[Collected data]
Start of Block

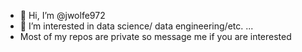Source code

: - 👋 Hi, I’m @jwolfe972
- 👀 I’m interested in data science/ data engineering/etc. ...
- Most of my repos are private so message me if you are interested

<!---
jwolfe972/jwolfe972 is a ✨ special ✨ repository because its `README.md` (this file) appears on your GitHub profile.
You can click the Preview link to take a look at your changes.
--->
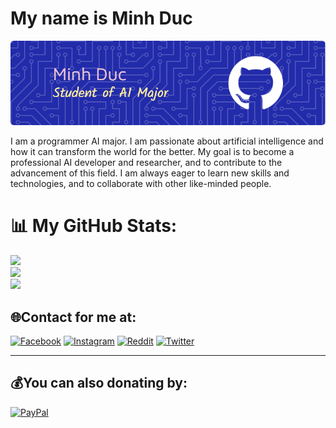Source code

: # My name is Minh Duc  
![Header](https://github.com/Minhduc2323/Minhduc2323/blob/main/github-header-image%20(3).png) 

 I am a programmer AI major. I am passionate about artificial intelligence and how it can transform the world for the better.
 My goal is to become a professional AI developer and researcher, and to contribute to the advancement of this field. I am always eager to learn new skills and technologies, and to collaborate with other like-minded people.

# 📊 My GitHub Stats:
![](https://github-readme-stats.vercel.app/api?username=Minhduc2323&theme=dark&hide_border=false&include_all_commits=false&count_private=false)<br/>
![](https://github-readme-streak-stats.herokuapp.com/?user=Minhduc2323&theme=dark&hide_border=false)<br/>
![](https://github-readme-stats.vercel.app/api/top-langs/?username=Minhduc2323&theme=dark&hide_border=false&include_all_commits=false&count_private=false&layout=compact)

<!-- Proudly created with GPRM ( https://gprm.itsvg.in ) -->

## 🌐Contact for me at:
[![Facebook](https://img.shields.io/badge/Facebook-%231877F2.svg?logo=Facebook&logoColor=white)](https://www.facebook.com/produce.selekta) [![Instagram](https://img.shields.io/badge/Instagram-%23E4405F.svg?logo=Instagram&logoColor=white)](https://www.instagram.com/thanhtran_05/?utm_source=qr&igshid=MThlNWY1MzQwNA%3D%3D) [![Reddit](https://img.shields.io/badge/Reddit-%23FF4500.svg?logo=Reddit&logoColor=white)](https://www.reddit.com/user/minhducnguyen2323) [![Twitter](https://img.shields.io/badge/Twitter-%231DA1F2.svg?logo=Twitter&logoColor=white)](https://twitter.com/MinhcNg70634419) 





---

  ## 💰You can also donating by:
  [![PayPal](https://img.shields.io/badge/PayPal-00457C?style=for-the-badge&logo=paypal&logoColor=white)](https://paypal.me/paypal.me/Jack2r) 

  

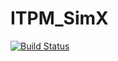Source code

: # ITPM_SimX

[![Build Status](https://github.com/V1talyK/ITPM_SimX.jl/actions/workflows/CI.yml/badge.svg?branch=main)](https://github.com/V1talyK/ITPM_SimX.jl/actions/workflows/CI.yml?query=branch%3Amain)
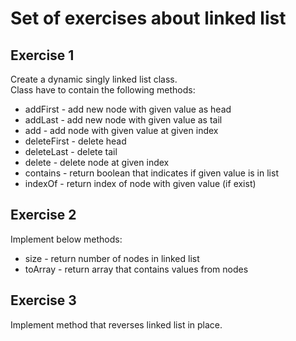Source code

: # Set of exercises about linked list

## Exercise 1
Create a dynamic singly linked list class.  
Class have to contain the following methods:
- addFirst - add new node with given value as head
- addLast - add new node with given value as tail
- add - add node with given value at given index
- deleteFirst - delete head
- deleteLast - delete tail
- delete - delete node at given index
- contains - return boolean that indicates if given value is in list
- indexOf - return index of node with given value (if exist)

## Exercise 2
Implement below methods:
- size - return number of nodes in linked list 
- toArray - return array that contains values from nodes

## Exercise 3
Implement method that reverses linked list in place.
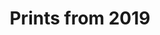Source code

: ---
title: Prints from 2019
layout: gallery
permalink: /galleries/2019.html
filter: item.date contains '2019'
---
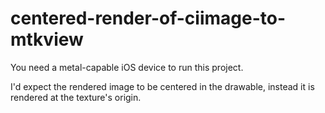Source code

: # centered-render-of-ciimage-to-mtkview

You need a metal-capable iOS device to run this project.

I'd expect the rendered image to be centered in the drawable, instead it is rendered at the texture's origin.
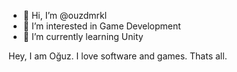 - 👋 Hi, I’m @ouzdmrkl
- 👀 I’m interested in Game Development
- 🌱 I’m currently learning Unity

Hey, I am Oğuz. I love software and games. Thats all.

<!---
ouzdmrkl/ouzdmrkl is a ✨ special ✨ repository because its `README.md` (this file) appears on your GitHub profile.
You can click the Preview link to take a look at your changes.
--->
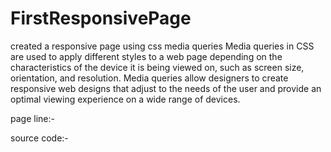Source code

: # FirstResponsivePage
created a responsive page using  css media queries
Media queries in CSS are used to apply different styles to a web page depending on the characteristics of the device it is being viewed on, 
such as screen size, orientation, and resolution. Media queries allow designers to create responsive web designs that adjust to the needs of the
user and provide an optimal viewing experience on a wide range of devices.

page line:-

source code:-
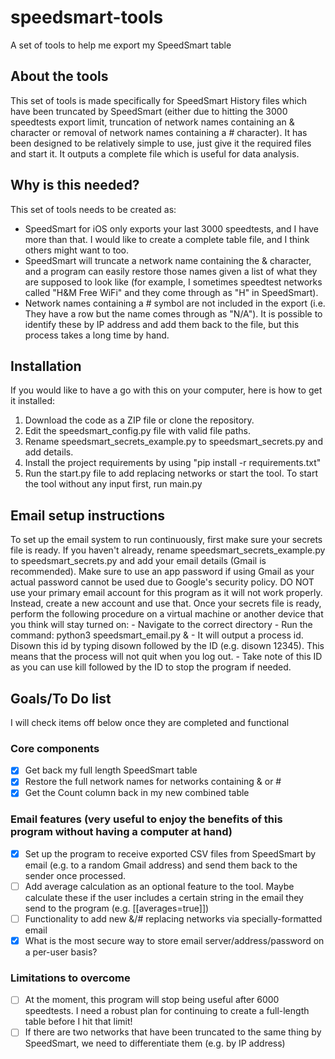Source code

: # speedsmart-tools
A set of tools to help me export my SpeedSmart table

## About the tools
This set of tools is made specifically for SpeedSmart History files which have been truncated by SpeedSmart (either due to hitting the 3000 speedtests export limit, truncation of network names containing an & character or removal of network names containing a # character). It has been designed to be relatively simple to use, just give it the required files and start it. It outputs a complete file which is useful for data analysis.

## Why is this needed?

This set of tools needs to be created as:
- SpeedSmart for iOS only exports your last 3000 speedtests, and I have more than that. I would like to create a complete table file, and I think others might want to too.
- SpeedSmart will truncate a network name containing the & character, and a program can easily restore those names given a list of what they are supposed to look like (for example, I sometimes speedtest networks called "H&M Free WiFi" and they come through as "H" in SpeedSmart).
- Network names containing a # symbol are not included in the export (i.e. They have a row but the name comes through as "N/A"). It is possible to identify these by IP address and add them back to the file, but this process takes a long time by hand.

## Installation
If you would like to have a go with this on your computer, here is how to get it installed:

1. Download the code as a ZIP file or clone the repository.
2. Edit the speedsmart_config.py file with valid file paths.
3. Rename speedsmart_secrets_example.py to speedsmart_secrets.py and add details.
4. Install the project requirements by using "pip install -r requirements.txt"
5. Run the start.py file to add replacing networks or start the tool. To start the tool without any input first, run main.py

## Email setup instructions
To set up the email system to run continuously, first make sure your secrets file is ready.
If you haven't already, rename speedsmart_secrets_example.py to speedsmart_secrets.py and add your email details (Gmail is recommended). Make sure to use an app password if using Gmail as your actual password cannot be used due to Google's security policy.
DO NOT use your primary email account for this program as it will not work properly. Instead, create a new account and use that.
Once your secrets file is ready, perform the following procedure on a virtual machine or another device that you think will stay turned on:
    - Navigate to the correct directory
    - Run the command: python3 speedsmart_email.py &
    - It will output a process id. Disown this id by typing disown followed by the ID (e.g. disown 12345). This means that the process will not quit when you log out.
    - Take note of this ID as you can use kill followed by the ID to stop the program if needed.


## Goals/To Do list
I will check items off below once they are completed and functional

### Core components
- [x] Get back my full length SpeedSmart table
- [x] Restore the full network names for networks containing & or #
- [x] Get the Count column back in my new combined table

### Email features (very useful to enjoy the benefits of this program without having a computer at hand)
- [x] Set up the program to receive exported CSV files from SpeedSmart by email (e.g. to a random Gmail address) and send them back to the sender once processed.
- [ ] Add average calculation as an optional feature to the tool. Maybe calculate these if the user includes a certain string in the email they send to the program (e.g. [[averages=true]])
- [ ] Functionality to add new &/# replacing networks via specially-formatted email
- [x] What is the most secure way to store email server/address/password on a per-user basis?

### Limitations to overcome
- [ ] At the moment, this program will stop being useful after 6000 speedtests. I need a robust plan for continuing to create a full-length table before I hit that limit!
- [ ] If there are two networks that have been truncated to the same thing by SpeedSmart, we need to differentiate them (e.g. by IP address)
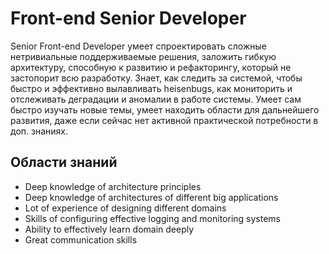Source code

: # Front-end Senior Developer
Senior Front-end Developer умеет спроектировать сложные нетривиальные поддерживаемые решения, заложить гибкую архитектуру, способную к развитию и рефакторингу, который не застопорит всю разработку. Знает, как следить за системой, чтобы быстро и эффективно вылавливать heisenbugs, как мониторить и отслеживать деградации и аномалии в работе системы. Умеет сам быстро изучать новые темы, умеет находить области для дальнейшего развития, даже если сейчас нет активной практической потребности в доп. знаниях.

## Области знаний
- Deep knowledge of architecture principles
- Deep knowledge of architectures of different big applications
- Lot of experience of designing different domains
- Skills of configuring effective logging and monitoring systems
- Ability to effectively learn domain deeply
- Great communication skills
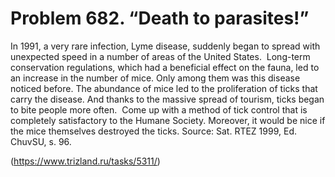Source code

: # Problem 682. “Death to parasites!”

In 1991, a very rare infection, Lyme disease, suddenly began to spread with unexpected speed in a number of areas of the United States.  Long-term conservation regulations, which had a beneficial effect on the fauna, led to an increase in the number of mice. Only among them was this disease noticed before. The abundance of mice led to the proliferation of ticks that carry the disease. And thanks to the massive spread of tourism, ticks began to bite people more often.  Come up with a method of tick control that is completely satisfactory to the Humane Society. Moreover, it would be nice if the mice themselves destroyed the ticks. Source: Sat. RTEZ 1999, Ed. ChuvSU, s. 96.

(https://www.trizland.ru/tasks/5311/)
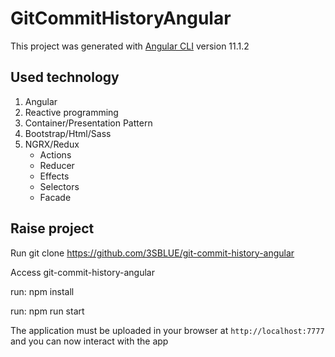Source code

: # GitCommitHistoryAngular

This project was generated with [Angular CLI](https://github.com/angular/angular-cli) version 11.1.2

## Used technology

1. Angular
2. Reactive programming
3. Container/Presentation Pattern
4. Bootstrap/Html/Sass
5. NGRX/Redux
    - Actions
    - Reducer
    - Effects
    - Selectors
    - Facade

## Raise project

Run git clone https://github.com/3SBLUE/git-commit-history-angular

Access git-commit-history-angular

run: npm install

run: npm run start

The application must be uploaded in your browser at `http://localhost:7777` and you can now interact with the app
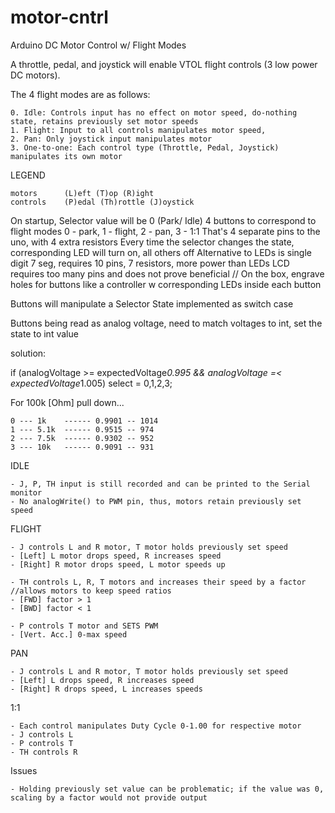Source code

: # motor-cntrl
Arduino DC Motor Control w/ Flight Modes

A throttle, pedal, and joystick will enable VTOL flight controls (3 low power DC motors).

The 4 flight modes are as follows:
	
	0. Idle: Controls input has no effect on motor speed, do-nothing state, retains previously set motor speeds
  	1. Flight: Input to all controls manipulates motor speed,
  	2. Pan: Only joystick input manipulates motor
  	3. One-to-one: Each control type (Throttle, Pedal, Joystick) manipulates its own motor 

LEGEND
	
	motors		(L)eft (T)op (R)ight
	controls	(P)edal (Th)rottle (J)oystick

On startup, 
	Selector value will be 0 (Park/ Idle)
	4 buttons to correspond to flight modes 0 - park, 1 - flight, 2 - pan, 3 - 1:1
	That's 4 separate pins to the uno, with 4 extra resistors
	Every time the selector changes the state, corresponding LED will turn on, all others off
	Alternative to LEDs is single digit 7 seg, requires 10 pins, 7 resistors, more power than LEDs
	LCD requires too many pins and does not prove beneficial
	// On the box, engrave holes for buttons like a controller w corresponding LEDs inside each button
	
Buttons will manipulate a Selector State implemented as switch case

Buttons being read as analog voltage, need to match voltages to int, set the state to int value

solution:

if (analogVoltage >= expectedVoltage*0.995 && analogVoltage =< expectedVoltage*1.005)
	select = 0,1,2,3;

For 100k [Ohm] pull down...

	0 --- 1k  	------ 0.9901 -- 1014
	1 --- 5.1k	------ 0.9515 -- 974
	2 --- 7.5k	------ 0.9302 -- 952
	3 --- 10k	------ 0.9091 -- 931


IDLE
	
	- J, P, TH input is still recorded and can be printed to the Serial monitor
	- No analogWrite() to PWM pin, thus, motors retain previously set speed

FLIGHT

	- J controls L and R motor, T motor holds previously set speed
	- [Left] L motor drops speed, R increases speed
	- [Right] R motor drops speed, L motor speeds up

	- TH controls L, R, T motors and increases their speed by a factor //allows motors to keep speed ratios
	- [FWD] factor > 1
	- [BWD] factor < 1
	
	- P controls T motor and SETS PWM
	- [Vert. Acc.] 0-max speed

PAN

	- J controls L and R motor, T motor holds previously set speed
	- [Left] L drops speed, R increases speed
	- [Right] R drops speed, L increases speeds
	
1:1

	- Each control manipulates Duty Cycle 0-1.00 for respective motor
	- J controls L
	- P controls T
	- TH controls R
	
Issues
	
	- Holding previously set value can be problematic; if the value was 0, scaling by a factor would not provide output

End of Block

**Exercise objective:**
Every line above in which the word "hand" occurs needs to be copied.

**Exercise response:**
- Network names containing a # symbol are not included in the export (i.e. They have a row but the name comes through as "N/A"). It is possible to identify these by IP address and add them back to the file, but this process takes a long time by hand.
### Email features (very useful to enjoy the benefits of this program without having a computer at hand)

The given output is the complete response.